А мне надо купить и доставить хлеб в Новгород именно в эту зиму.
Вести обоз зимой… Можно. По степи, по снегу, на 300–400 вёрст максимум. Так в 18 веке продавали хлеб крестьяне Орловской и Воронежской губерний за Оку, для прокормления голодных фабричных работников «родового гнезда русской нации» — Центрального района. Но по замёрзшим, снегом заметённым речушкам, через леса и болота, за тысячу вёрст…
Хлебный торг ведут специалисты своего дела — купцы-прасолы.
И тут Николай снова бьёт меня по голове.
На Руси нет купцов, которые могут провести хлебный караван в январе-феврале от Смоленска до Новгорода.
Местные дальние прасолы ходят до Новгорода водой. Поэтому зимних дорог не знают. Кто забыл: на Руси две системы дорог — летники и зимники.

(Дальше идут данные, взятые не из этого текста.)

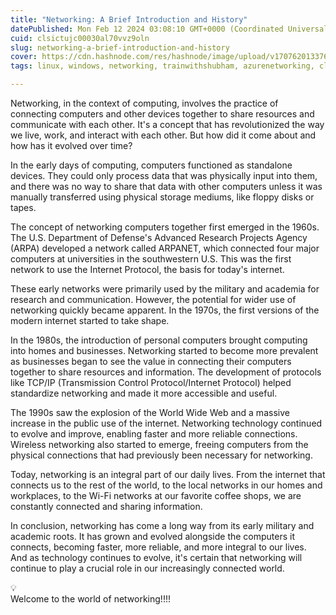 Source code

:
 ```yaml
---
title: "Networking: A Brief Introduction and History"
datePublished: Mon Feb 12 2024 03:08:10 GMT+0000 (Coordinated Universal Time)
cuid: clsictujc00030al70vvz9oln
slug: networking-a-brief-introduction-and-history
cover: https://cdn.hashnode.com/res/hashnode/image/upload/v1707620133769/6112ee51-ed98-4b24-bd76-0708390f3f1e.png
tags: linux, windows, networking, trainwithshubham, azurenetworking, cloudnetworking

---
```


Networking, in the context of computing, involves the practice of connecting computers and other devices together to share resources and communicate with each other. It's a concept that has revolutionized the way we live, work, and interact with each other. But how did it come about and how has it evolved over time?

In the early days of computing, computers functioned as standalone devices. They could only process data that was physically input into them, and there was no way to share that data with other computers unless it was manually transferred using physical storage mediums, like floppy disks or tapes.

The concept of networking computers together first emerged in the 1960s. The U.S. Department of Defense's Advanced Research Projects Agency (ARPA) developed a network called ARPANET, which connected four major computers at universities in the southwestern U.S. This was the first network to use the Internet Protocol, the basis for today's internet.

These early networks were primarily used by the military and academia for research and communication. However, the potential for wider use of networking quickly became apparent. In the 1970s, the first versions of the modern internet started to take shape.

In the 1980s, the introduction of personal computers brought computing into homes and businesses. Networking started to become more prevalent as businesses began to see the value in connecting their computers together to share resources and information. The development of protocols like TCP/IP (Transmission Control Protocol/Internet Protocol) helped standardize networking and made it more accessible and useful.

The 1990s saw the explosion of the World Wide Web and a massive increase in the public use of the internet. Networking technology continued to evolve and improve, enabling faster and more reliable connections. Wireless networking also started to emerge, freeing computers from the physical connections that had previously been necessary for networking.

Today, networking is an integral part of our daily lives. From the internet that connects us to the rest of the world, to the local networks in our homes and workplaces, to the Wi-Fi networks at our favorite coffee shops, we are constantly connected and sharing information.

In conclusion, networking has come a long way from its early military and academic roots. It has grown and evolved alongside the computers it connects, becoming faster, more reliable, and more integral to our lives. And as technology continues to evolve, it's certain that networking will continue to play a crucial role in our increasingly connected world.

<div data-node-type="callout">
<div data-node-type="callout-emoji">💡</div>
<div data-node-type="callout-text">Welcome to the world of networking!!!!</div>
</div> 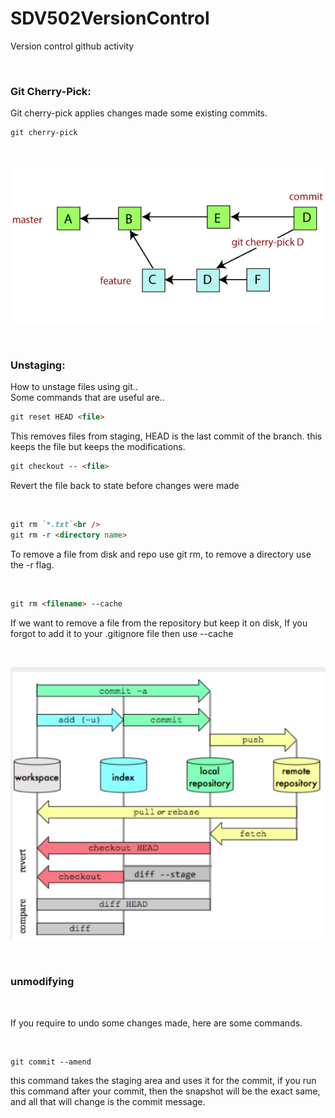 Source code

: # SDV502VersionControl
Version control github activity

<br />

### Git Cherry-Pick:<br /> 
Git cherry-pick applies changes made some existing commits.

```markdown
git cherry-pick
```
<br />

</p>
<p align="center"> 
<img src="images/git-cherry-pick.png" />
</p>

<br />

### Unstaging:<br /> 
How to unstage files using git..
<br />
Some commands that are useful are..
<br />

```markdown
git reset HEAD <file>
```
This removes files from staging, HEAD is the last commit of the branch.
this keeps the file but keeps the modifications.
<br />

```markdown
git checkout -- <file>
```
Revert the file back to state before changes were made 

<br />

```markdown 
git rm `*.txt`<br />
git rm -r <directory name>
```
To remove a file from disk and repo use git rm, to remove a directory use the -r flag.

<br />

```markdown
git rm <filename> --cache
```
If we want to remove a file from the repository but keep it on disk, If you forgot to add it to your .gitignore file then use --cache

<br />

</p>
<p align="center"> 
<img src="images/diagram.png" />
</p>

<br />

### unmodifying 

<br />

If you require to undo some changes made, here are some commands.

<br />

```markdown
git commit --amend
```

this command takes the staging area and uses it for the commit, if you run this command after your commit, then the snapshot will be the exact same, and all that will change is the commit message.



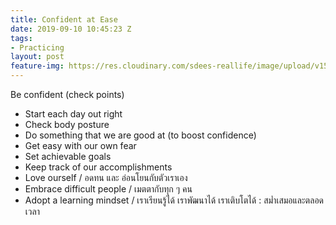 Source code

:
 ```yaml
---
title: Confident at Ease
date: 2019-09-10 10:45:23 Z
tags:
- Practicing
layout: post
feature-img: https://res.cloudinary.com/sdees-reallife/image/upload/v1555658919/sample_feature_img.png
---
```


Be confident (check points)
- Start each day out right
- Check body posture
- Do something that we are good at (to boost confidence)
- Get easy with our own fear
- Set achievable goals
- Keep track of our accomplishments
- Love ourself / อดทน และ อ่อนโยนกับตัวเราเอง
- Embrace difficult people / เมตตากับทุก ๆ คน
- Adopt a learning mindset / เราเรียนรู้ได้ เราพัฒนาได้ เราเติบโตได้ : สม่ำเสมอและตลอดเวลา
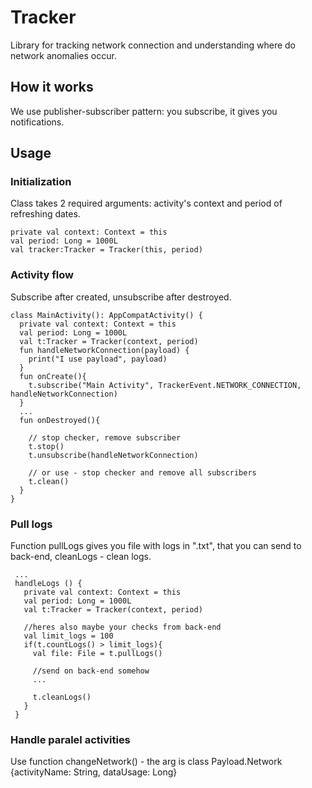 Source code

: # Tracker 
 
Library for tracking network connection and understanding where do network anomalies occur. 
 
## How it works 
 
We use publisher-subscriber pattern: you subscribe, it gives you notifications. 
 
## Usage 
 
### Initialization 
 
Class takes 2 required arguments: activity's context and period of refreshing dates.   
```
private val context: Context = this 
val period: Long = 1000L 
val tracker:Tracker = Tracker(this, period) 
``` 
 
### Activity flow 
 
Subscribe after created, unsubscribe after destroyed. 
 
``` 
class MainActivity(): AppCompatActivity() { 
  private val context: Context = this 
  val period: Long = 1000L 
  val t:Tracker = Tracker(context, period) 
  fun handleNetworkConnection(payload) { 
    print("I use payload", payload) 
  } 
  fun onCreate(){ 
    t.subscribe("Main Activity", TrackerEvent.NETWORK_CONNECTION, handleNetworkConnection) 
  } 
  ... 
  fun onDestroyed(){ 
     
    // stop checker, remove subscriber 
    t.stop() 
    t.unsubscribe(handleNetworkConnection) 
     
    // or use - stop checker and remove all subscribers 
    t.clean() 
  } 
} 
```
 
### Pull logs 
 
Function pullLogs gives you file with logs in ".txt", that you can send to back-end, cleanLogs - clean logs. 
 
 ```
  ... 
  handleLogs () { 
    private val context: Context = this 
    val period: Long = 1000L 
    val t:Tracker = Tracker(context, period)     
     
    //heres also maybe your checks from back-end 
    val limit_logs = 100 
    if(t.countLogs() > limit_logs){ 
      val file: File = t.pullLogs() 
       
      //send on back-end somehow 
      ... 
       
      t.cleanLogs() 
    } 
  } 
 ```
 
### Handle paralel activities 
 
Use function changeNetwork() - the arg is class Payload.Network {activityName: String, dataUsage: Long}
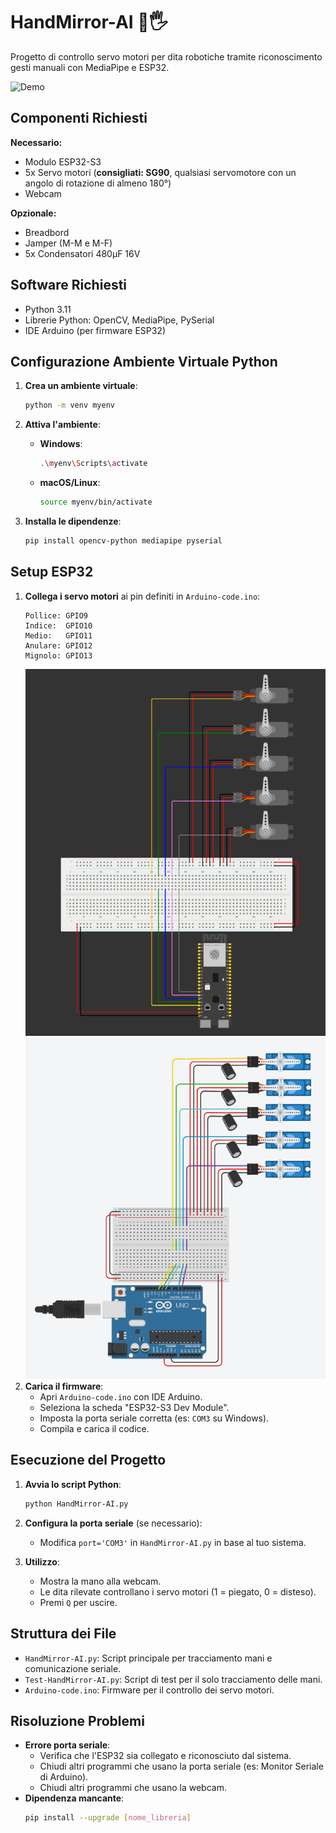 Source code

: # HandMirror-AI 🤖🖐️

Progetto di controllo servo motori per dita robotiche tramite riconoscimento gesti manuali con MediaPipe e ESP32.

![Demo]()

## Componenti Richiesti
**Necessario:**
- Modulo ESP32-S3
- 5x Servo motori (**consigliati: SG90**, qualsiasi servomotore con un angolo di rotazione di almeno 180°)
- Webcam

**Opzionale:**
- Breadbord
- Jamper (M-M e M-F)
- 5x Condensatori 480μF 16V

## Software Richiesti
  - Python 3.11
  - Librerie Python: OpenCV, MediaPipe, PySerial
  - IDE Arduino (per firmware ESP32)

## Configurazione Ambiente Virtuale Python
1. **Crea un ambiente virtuale**:
   ```bash
   python -m venv myenv
   ```

2. **Attiva l'ambiente**:
   - **Windows**:
     ```bash
     .\myenv\Scripts\activate
     ```
   - **macOS/Linux**:
     ```bash
     source myenv/bin/activate
     ```

3. **Installa le dipendenze**:
   ```bash
   pip install opencv-python mediapipe pyserial
   ```

## Setup ESP32
1. **Collega i servo motori** ai pin definiti in `Arduino-code.ino`:
   ```
   Pollice: GPIO9
   Indice:  GPIO10
   Medio:   GPIO11
   Anulare: GPIO12
   Mignolo: GPIO13
   ```
   ![Schema circuito su ESP32 senza condensatori](esp32.png)
   ![Schema circuito su Arduino Uno](arduino.png)
3. **Carica il firmware**:
   - Apri `Arduino-code.ino` con IDE Arduino.
   - Seleziona la scheda "ESP32-S3 Dev Module".
   - Imposta la porta seriale corretta (es: `COM3` su Windows).
   - Compila e carica il codice.

## Esecuzione del Progetto
1. **Avvia lo script Python**:
   ```bash
   python HandMirror-AI.py
   ```
2. **Configura la porta seriale** (se necessario):
   - Modifica `port='COM3'` in `HandMirror-AI.py` in base al tuo sistema.

3. **Utilizzo**:
   - Mostra la mano alla webcam.
   - Le dita rilevate controllano i servo motori (1 = piegato, 0 = disteso).
   - Premi `Q` per uscire.

## Struttura dei File
- `HandMirror-AI.py`: Script principale per tracciamento mani e comunicazione seriale.
- `Test-HandMirror-AI.py`: Script di test per il solo tracciamento delle mani.
- `Arduino-code.ino`: Firmware per il controllo dei servo motori.

## Risoluzione Problemi
- **Errore porta seriale**:
  - Verifica che l'ESP32 sia collegato e riconosciuto dal sistema.
  - Chiudi altri programmi che usano la porta seriale (es: Monitor Seriale di Arduino).
  - Chiudi altri programmi che usano la webcam.
- **Dipendenza mancante**:
  ```bash
  pip install --upgrade [nome_libreria]
  ```
  
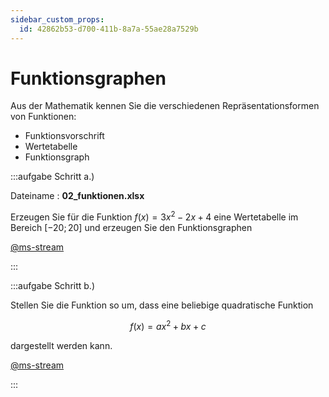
 ```yaml
---
sidebar_custom_props:
  id: 42862b53-d700-411b-8a7a-55ae28a7529b
---
```

# Funktionsgraphen

Aus der Mathematik kennen Sie die verschiedenen Repräsentationsformen von Funktionen:
- Funktionsvorschrift
- Wertetabelle
- Funktionsgraph


:::aufgabe Schritt a.)
<Answer type="state" webKey="9021e60e-065e-499f-ac8a-776f7db84024" />

Dateiname
: __02_funktionen.xlsx__

Erzeugen Sie für die Funktion $f(x)=3x^2-2x+4$ eine Wertetabelle im Bereich $[-20; 20]$ und erzeugen Sie den Funktionsgraphen

[@ms-stream](https://web.microsoftstream.com/video/2ade40ec-de5a-4531-845a-b051d6940373)

:::

:::aufgabe Schritt b.)
<Answer type="state" webKey="033bf59a-b02e-41f6-95b7-79f0ea3ef255" />

Stellen Sie die Funktion so um, dass eine beliebige quadratische Funktion

$$
f(x)=ax^2+bx+c
$$

dargestellt werden kann.

[@ms-stream](https://web.microsoftstream.com/video/160d467f-0324-4788-a5ba-36ba45537d48)

:::
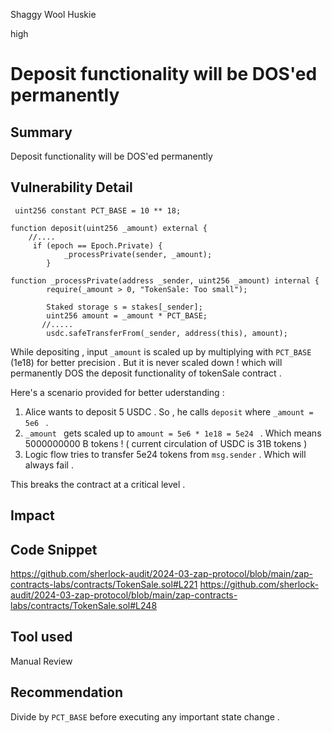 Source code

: Shaggy Wool Huskie

high

# Deposit functionality will be DOS'ed permanently

## Summary
Deposit functionality will be DOS'ed permanently 
## Vulnerability Detail
```solidity 
 uint256 constant PCT_BASE = 10 ** 18;
```
```solidity 
function deposit(uint256 _amount) external {
    //....
     if (epoch == Epoch.Private) {
            _processPrivate(sender, _amount);
        }
```
```solidity 
function _processPrivate(address _sender, uint256 _amount) internal {
        require(_amount > 0, "TokenSale: Too small");

        Staked storage s = stakes[_sender];
        uint256 amount = _amount * PCT_BASE;
       //.....
        usdc.safeTransferFrom(_sender, address(this), amount); 
```
While depositing , input `_amount` is scaled up by multiplying with `PCT_BASE` (1e18) for better precision . But it is never scaled down ! which will permanently DOS the deposit functionality of tokenSale contract . 

Here's a scenario provided for better uderstanding :
1. Alice wants to deposit 5 USDC . So , he calls `deposit` where `_amount = 5e6 ` .
2. `_amount ` gets scaled up to `amount = 5e6 * 1e18 = 5e24 ` . Which means 5000000000 B tokens ! ( current circulation of USDC is 31B tokens ) 
3. Logic flow tries to transfer 5e24 tokens from `msg.sender` . Which will always fail . 

This breaks the contract at a critical level . 


## Impact

## Code Snippet
https://github.com/sherlock-audit/2024-03-zap-protocol/blob/main/zap-contracts-labs/contracts/TokenSale.sol#L221
https://github.com/sherlock-audit/2024-03-zap-protocol/blob/main/zap-contracts-labs/contracts/TokenSale.sol#L248
## Tool used

Manual Review

## Recommendation
Divide by `PCT_BASE` before executing any important state change .  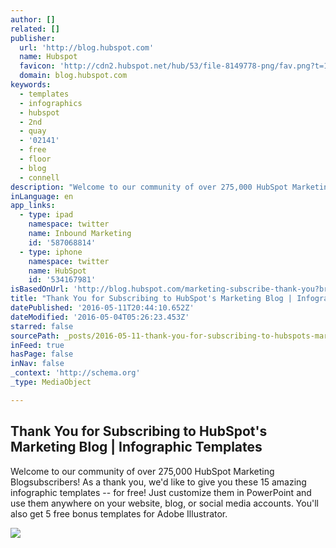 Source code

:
 ```yaml
---
author: []
related: []
publisher:
  url: 'http://blog.hubspot.com'
  name: Hubspot
  favicon: 'http://cdn2.hubspot.net/hub/53/file-8149778-png/fav.png?t=1462256286145'
  domain: blog.hubspot.com
keywords:
  - templates
  - infographics
  - hubspot
  - 2nd
  - quay
  - '02141'
  - free
  - floor
  - blog
  - connell
description: "Welcome to our community of over 275,000 HubSpot Marketing Blogsubscribers! As a thank you, we'd like to give you these 15 amazing infographic templates -- for free! Just customize them in PowerPoint and use them anywhere on your website, blog, or social media accounts. You'll also get 5 free bonus templates for Adobe Illustrator."
inLanguage: en
app_links:
  - type: ipad
    namespace: twitter
    name: Inbound Marketing
    id: '587068814'
  - type: iphone
    namespace: twitter
    name: HubSpot
    id: '534167981'
isBasedOnUrl: 'http://blog.hubspot.com/marketing-subscribe-thank-you?browser_country=US&browser_language=en&blog_default_blog_subscription=daily&lifecyclestage=subscriber&subscribersource_2=Marketing+Blog&email=owersbrett%40gmail.com&submissionGuid=fc084ce3-e611-40be-92a4-566618604d98'
title: "Thank You for Subscribing to HubSpot's Marketing Blog | Infographic Templates"
datePublished: '2016-05-11T20:44:10.652Z'
dateModified: '2016-05-04T05:26:23.453Z'
starred: false
sourcePath: _posts/2016-05-11-thank-you-for-subscribing-to-hubspots-marketing-blog-or-info.md
inFeed: true
hasPage: false
inNav: false
_context: 'http://schema.org'
_type: MediaObject

---
```

<article style=""><h1>Thank You for Subscribing to HubSpot's Marketing Blog | Infographic Templates</h1><p>Welcome to our community of over 275,000 HubSpot Marketing Blogsubscribers! As a thank you, we'd like to give you these 15 amazing infographic templates -- for free! Just customize them in PowerPoint and use them anywhere on your website, blog, or social media accounts. You'll also get 5 free bonus templates for Adobe Illustrator.</p><img src="http://cdn2.hubspot.net/hub/53/hubfs/15_Infographics_Old_Plus_New.png?t=1462256286145&amp;width=586" /></article> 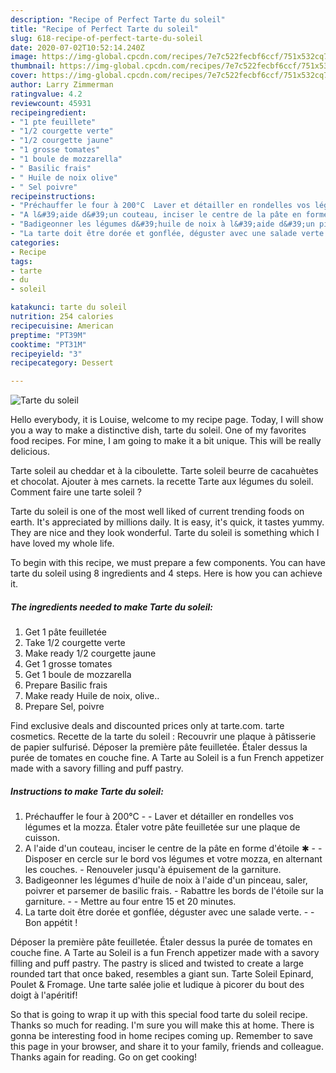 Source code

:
 ```yaml
---
description: "Recipe of Perfect Tarte du soleil"
title: "Recipe of Perfect Tarte du soleil"
slug: 618-recipe-of-perfect-tarte-du-soleil
date: 2020-07-02T10:52:14.240Z
image: https://img-global.cpcdn.com/recipes/7e7c522fecbf6ccf/751x532cq70/tarte-du-soleil-photo-principale-de-la-recette.jpg
thumbnail: https://img-global.cpcdn.com/recipes/7e7c522fecbf6ccf/751x532cq70/tarte-du-soleil-photo-principale-de-la-recette.jpg
cover: https://img-global.cpcdn.com/recipes/7e7c522fecbf6ccf/751x532cq70/tarte-du-soleil-photo-principale-de-la-recette.jpg
author: Larry Zimmerman
ratingvalue: 4.2
reviewcount: 45931
recipeingredient:
- "1 pte feuillete"
- "1/2 courgette verte"
- "1/2 courgette jaune"
- "1 grosse tomates"
- "1 boule de mozzarella"
- " Basilic frais"
- " Huile de noix olive"
- " Sel poivre"
recipeinstructions:
- "Préchauffer le four à 200°C  Laver et détailler en rondelles vos légumes et la mozza. Étaler votre pâte feuilletée sur une plaque de cuisson."
- "A l&#39;aide d&#39;un couteau, inciser le centre de la pâte en forme d&#39;étoile ✱  Disposer en cercle sur le bord vos légumes et votre mozza, en alternant les couches. Renouveler jusqu&#39;à épuisement de la garniture."
- "Badigeonner les légumes d&#39;huile de noix à l&#39;aide d&#39;un pinceau, saler, poivrer et parsemer de basilic frais. Rabattre les bords de l&#39;étoile sur la garniture.  Mettre au four entre 15 et 20 minutes."
- "La tarte doit être dorée et gonflée, déguster avec une salade verte.  Bon appétit !"
categories:
- Recipe
tags:
- tarte
- du
- soleil

katakunci: tarte du soleil 
nutrition: 254 calories
recipecuisine: American
preptime: "PT39M"
cooktime: "PT31M"
recipeyield: "3"
recipecategory: Dessert

---
```



![Tarte du soleil](https://img-global.cpcdn.com/recipes/7e7c522fecbf6ccf/751x532cq70/tarte-du-soleil-photo-principale-de-la-recette.jpg)

Hello everybody, it is Louise, welcome to my recipe page. Today, I will show you a way to make a distinctive dish, tarte du soleil. One of my favorites food recipes. For mine, I am going to make it a bit unique. This will be really delicious.

Tarte soleil au cheddar et à la ciboulette. Tarte soleil beurre de cacahuètes et chocolat. Ajouter à mes carnets. la recette Tarte aux légumes du soleil. Comment faire une tarte soleil ?

Tarte du soleil is one of the most well liked of current trending foods on earth. It's appreciated by millions daily. It is easy, it's quick, it tastes yummy. They are nice and they look wonderful. Tarte du soleil is something which I have loved my whole life.


To begin with this recipe, we must prepare a few components. You can have tarte du soleil using 8 ingredients and 4 steps. Here is how you can achieve it.

<!--inarticleads1-->

##### The ingredients needed to make Tarte du soleil:

1. Get 1 pâte feuilletée
1. Take 1/2 courgette verte
1. Make ready 1/2 courgette jaune
1. Get 1 grosse tomates
1. Get 1 boule de mozzarella
1. Prepare  Basilic frais
1. Make ready  Huile de noix, olive..
1. Prepare  Sel, poivre


Find exclusive deals and discounted prices only at tarte.com. tarte cosmetics. Recette de la tarte du soleil : Recouvrir une plaque à pâtisserie de papier sulfurisé. Déposer la première pâte feuilletée. Étaler dessus la purée de tomates en couche fine. A Tarte au Soleil is a fun French appetizer made with a savory filling and puff pastry. 

<!--inarticleads2-->

##### Instructions to make Tarte du soleil:

1. Préchauffer le four à 200°C -  - Laver et détailler en rondelles vos légumes et la mozza. Étaler votre pâte feuilletée sur une plaque de cuisson.
1. A l&#39;aide d&#39;un couteau, inciser le centre de la pâte en forme d&#39;étoile ✱ -  - Disposer en cercle sur le bord vos légumes et votre mozza, en alternant les couches. - Renouveler jusqu&#39;à épuisement de la garniture.
1. Badigeonner les légumes d&#39;huile de noix à l&#39;aide d&#39;un pinceau, saler, poivrer et parsemer de basilic frais. - Rabattre les bords de l&#39;étoile sur la garniture. -  - Mettre au four entre 15 et 20 minutes.
1. La tarte doit être dorée et gonflée, déguster avec une salade verte. -  - Bon appétit !


Déposer la première pâte feuilletée. Étaler dessus la purée de tomates en couche fine. A Tarte au Soleil is a fun French appetizer made with a savory filling and puff pastry. The pastry is sliced and twisted to create a large rounded tart that once baked, resembles a giant sun. Tarte Soleil Epinard, Poulet &amp; Fromage. Une tarte salée jolie et ludique à picorer du bout des doigt à l&#39;apéritif! 

So that is going to wrap it up with this special food tarte du soleil recipe. Thanks so much for reading. I'm sure you will make this at home. There is gonna be interesting food in home recipes coming up. Remember to save this page in your browser, and share it to your family, friends and colleague. Thanks again for reading. Go on get cooking!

Купцы, которые ходят в Новгород зимой — не торгуют хлебом.
Местные ближние хлеботорговцы, которые возят хлеб санями вблизи городков — не ходят в Новгород.
Итого:…факеншит уелбантуренный.
Иметь ресурсы, знать за полгода вперёд редкостную ситуацию на рынке, без всяких на кого-либо наездов и нарушения законов… И не иметь возможности провести такую сделку! Из-за какой-то мелочи — неразвитости путей сообщения…
Короче — облом. Ну очень обидно!
Николай убедительно доказал мне, что я идиот, успокоился и преисполнился. Чувства собственного превосходства, вятшести, и ко мне даже некоторого сочувствия. Сейчас ещё по ушам потреплет и удалится благостно.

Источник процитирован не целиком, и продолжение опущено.